### [What to work on]
Copy nothing but the lines below running from the line containing "destination station they are to be visited." through the line containing "which can be", both end lines included.

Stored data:
⟨

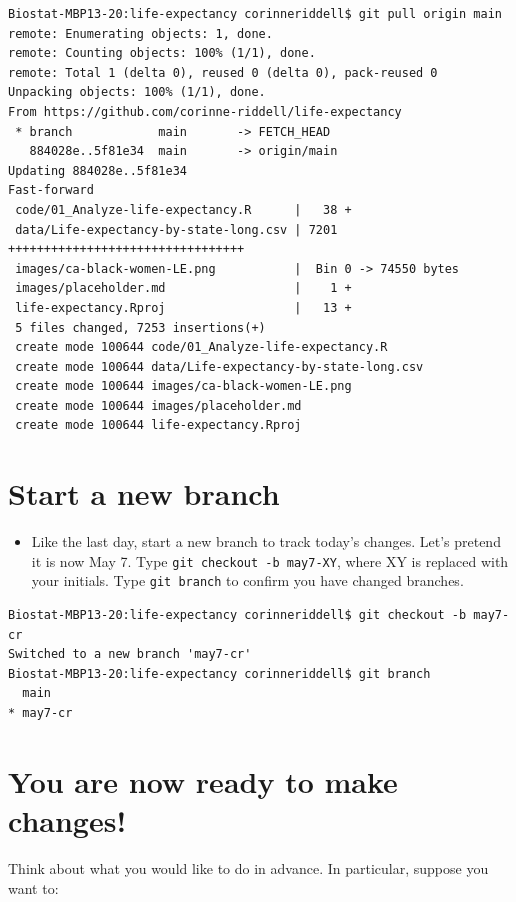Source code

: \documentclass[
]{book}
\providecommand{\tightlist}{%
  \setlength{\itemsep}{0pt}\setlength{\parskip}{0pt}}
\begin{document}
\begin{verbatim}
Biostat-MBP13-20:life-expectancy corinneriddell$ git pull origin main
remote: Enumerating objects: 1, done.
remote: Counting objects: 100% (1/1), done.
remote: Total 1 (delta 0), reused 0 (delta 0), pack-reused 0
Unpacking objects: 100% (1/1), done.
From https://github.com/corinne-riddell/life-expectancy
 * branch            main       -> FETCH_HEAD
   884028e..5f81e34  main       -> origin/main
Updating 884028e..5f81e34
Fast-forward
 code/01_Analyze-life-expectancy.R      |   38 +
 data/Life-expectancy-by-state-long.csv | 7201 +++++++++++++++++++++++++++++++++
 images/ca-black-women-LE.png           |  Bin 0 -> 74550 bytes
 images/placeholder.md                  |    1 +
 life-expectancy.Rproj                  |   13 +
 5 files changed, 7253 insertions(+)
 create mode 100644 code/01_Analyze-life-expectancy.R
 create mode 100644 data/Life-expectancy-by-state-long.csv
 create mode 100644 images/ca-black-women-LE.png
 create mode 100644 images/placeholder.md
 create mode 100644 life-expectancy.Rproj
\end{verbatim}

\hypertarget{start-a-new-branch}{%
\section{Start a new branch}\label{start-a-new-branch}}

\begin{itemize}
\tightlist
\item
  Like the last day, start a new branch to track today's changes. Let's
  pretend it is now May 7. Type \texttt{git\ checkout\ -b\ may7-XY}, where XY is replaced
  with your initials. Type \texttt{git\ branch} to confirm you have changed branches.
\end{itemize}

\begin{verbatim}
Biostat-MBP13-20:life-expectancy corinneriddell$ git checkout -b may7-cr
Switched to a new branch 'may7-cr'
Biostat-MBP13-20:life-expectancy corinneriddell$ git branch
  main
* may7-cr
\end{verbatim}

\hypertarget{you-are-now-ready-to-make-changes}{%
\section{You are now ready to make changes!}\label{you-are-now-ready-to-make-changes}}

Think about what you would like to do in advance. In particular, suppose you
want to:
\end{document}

⟩
⟨

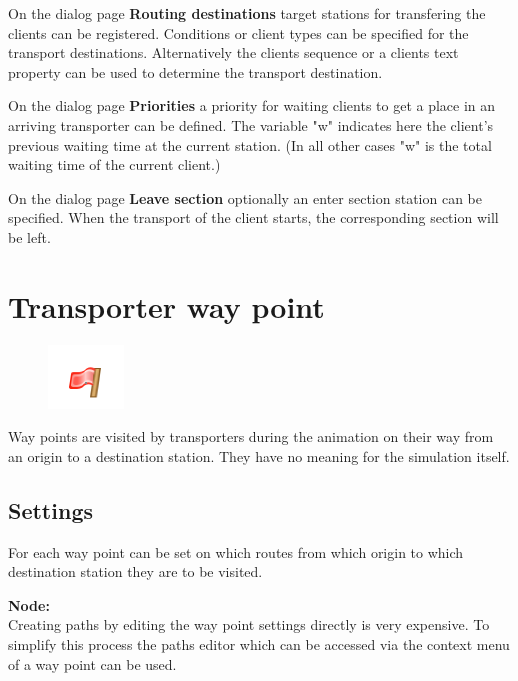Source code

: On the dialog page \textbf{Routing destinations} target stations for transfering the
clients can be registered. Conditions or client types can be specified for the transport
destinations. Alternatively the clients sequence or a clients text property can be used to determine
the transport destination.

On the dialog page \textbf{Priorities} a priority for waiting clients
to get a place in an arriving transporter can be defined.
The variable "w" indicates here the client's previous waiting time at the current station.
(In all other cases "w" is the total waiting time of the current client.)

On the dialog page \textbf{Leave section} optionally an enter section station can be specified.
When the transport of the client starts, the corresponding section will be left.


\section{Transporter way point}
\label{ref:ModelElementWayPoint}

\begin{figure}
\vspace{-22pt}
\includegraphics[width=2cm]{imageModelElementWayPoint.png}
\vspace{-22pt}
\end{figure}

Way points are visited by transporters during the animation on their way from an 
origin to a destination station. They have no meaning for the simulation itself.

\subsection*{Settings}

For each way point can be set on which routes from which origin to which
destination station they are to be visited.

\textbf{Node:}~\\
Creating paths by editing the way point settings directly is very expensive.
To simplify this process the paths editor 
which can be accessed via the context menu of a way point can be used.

⟩
⟨

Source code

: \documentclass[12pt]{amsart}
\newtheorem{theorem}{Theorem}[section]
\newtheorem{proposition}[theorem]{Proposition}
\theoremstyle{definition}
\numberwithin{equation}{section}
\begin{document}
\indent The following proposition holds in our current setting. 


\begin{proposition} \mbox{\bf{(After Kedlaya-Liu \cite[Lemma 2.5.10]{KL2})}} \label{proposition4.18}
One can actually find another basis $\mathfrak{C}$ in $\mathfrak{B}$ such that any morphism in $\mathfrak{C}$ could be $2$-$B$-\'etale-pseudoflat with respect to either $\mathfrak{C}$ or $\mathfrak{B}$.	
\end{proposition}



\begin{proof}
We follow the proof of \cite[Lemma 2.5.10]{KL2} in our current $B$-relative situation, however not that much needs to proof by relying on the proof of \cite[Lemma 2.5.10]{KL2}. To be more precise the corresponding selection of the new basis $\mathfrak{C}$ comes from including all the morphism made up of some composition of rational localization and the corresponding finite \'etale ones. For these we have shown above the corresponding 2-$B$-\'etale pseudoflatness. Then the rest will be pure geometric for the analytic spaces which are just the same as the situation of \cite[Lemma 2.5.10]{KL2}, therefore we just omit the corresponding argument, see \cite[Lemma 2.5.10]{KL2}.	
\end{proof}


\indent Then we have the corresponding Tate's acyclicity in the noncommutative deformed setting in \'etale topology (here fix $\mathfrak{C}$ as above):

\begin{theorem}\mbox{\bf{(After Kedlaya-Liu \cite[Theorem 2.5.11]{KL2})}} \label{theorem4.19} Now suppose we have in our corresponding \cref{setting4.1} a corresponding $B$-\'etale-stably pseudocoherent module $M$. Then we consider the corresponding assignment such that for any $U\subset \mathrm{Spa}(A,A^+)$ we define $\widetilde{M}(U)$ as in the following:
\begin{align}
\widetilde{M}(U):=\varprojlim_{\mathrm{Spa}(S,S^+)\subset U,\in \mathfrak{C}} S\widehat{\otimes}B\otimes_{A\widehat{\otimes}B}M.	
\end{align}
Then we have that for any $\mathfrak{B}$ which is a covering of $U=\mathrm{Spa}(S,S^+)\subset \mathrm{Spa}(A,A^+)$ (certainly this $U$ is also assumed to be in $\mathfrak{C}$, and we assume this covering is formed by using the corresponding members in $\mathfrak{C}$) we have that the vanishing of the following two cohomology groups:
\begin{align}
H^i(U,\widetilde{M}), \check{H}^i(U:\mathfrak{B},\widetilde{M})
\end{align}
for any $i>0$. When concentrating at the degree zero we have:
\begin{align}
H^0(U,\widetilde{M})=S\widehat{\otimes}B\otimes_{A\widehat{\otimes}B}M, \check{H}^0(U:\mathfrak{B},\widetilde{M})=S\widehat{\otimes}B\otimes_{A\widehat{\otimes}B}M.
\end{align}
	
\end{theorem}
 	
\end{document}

⟩

### [Task output]
destination station they are to be visited.

\textbf{Node:}~\\
Creating paths by editing the way point settings directly is very expensive.
To simplify this process the paths editor 
which can be accessed via the context menu of a way point can be used.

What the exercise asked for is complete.